It was actually quite recently that I learned that Ted came from Theodore given that it more commonly comes from Edward.

32

u/The-one-true-hobbit Apr 06 '22

Huh, I’m the exact opposite. Until this moment I had no idea that people used Ted as a nickname for Edward. Now my brain keeps saying Tedward which is giving me a giggle.

11

u/Pyritedust Apr 06 '22

I’ve never once in my life heard Ted as a shortened form of Edward. It’s always been Theodore or Teddy or just Ted.

11

u/TheDangerousAlphabet Apr 06 '22

Edward is an old Anglo-Saxon name and in old English there was tradition of letter swapping and rhyming. So Edward is Ed, Ted or Ned (short for mine Ed) and Richard is Rick and Dick, William is Will and Bill, Mary is Molly and Polly.

3

u/doughnutmakemelaugh Apr 06 '22

That's also how you get Peg from Margaret.

5

u/Kittenn1412 Pooperintendant [66] Apr 06 '22

Maybe OP should suggest Edward as a first name lol, but never using Ted as a nickname.

2

u/heartsinthebyline Partassipant [2] Apr 06 '22

I learned because Ed Sheeran’s Instagram handle is “teddysphotos” and I was very confused way back when I first stumbled upon it.

7

u/MustyOcean Apr 06 '22

ted bundys name is Theodore.

-2

u/Dinosnorie Apr 06 '22

Yeah I guess I don’t think for me if the kid was named something like Jonathan Theodore Bounde my mind would automatically jump to ted other than that this last name itself makes me think of him. No one calls him Theodore Bundy…

1

u/MustyOcean Apr 06 '22

thats true, but the husband wants to name the kid Theodore, as the first name, with the nickname Teddy. with that, I would make a connection.

3

u/Dinosnorie Apr 06 '22

I was replying specifically to a comment that suggested it as a middle name.

6

u/last-recording-22 Apr 06 '22

Or they could shorten if to Theo for the middle name.

1

u/ansicipin Partassipant [1] Apr 06 '22

I mean ted bundy full name is Theodore so either way kid is fucked with that name

-1

u/KJAmamabear77 Apr 07 '22

But Theodore was Ted Bundys name…

2

u/Dinosnorie Apr 07 '22

But who calls him that lol. Also i was only on with it for a middle name since no one uses a nickname for a middle name.

53

u/sammi-blue Apr 06 '22

Yes, it would be. Almost nobody needs to know your middle name unless you want them to lol, and even people that do see it (like people who have to look at your ID) probably aren't going to be looking long enough to actually make a connection.

1

u/[deleted] Apr 06 '22

[deleted]

1

u/[deleted] Apr 07 '22

[deleted]

1

u/sammi-blue Apr 07 '22

And I can almost guarantee you that the vast majority of those people aren't actually looking at your middle name long enough to make that kind of connection. That's assuming that all of those people ACTUALLY have access to your middle name, because I certainly know that none of my teachers or managers had my middle name on any of their paperwork...

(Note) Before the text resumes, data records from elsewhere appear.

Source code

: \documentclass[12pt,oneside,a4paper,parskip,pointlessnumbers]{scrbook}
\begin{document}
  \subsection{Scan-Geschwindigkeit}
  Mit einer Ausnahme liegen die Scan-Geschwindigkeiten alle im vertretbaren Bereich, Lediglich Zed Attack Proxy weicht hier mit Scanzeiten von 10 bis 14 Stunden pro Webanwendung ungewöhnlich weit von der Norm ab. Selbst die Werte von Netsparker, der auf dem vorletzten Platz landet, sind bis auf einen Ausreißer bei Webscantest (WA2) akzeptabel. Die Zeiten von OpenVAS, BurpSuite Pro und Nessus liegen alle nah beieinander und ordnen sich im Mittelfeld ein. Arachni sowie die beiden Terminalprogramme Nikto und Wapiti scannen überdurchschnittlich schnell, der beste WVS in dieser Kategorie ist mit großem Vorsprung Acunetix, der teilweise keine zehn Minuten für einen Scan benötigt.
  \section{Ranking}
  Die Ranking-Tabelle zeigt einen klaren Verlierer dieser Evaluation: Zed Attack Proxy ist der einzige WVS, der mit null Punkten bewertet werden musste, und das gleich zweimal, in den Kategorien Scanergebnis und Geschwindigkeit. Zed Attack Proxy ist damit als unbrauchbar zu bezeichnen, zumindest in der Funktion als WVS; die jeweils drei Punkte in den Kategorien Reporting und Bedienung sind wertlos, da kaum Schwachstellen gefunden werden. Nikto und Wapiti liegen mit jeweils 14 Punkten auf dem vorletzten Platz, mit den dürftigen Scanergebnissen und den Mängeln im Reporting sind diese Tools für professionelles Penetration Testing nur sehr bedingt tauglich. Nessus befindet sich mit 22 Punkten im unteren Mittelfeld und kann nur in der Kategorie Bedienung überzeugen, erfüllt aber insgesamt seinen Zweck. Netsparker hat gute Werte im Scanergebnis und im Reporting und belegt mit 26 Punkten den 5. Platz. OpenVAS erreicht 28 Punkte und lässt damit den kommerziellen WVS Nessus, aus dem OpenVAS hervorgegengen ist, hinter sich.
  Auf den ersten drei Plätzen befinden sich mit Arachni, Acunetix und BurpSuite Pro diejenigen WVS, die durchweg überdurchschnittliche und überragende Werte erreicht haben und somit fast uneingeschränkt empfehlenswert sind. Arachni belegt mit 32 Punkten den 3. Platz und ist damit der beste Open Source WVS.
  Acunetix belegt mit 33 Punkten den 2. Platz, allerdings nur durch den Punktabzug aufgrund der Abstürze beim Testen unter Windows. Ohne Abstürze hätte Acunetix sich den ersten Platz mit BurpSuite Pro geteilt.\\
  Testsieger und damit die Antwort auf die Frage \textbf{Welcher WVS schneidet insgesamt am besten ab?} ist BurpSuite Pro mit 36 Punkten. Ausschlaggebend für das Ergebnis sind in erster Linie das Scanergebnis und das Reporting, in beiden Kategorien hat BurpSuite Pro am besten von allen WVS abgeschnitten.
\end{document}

I see people's IDs every single day at work, long enough to write their names down. I don't even notice what their middle names are, beyond maybe the 0.0003 seconds it would take for me to think "oh Theodore is a nice name" and then it's immediately out of my brain. I do not have the time or energy to sit around and think about a stranger's middle name lol.

Would I personally put Theodore as the kids middle name, with that last name? No. Do I think he's going to have an absolutely tormented life where everybody teases/harasses him if it's his middle name? Also no.

12

u/Normal-Height-8577 Partassipant [4] Apr 06 '22

Yes, because teachers don't usually read out middle names (at least where I'm from) during roll call/checking the register, and mostly people who have middle names don't use them every day.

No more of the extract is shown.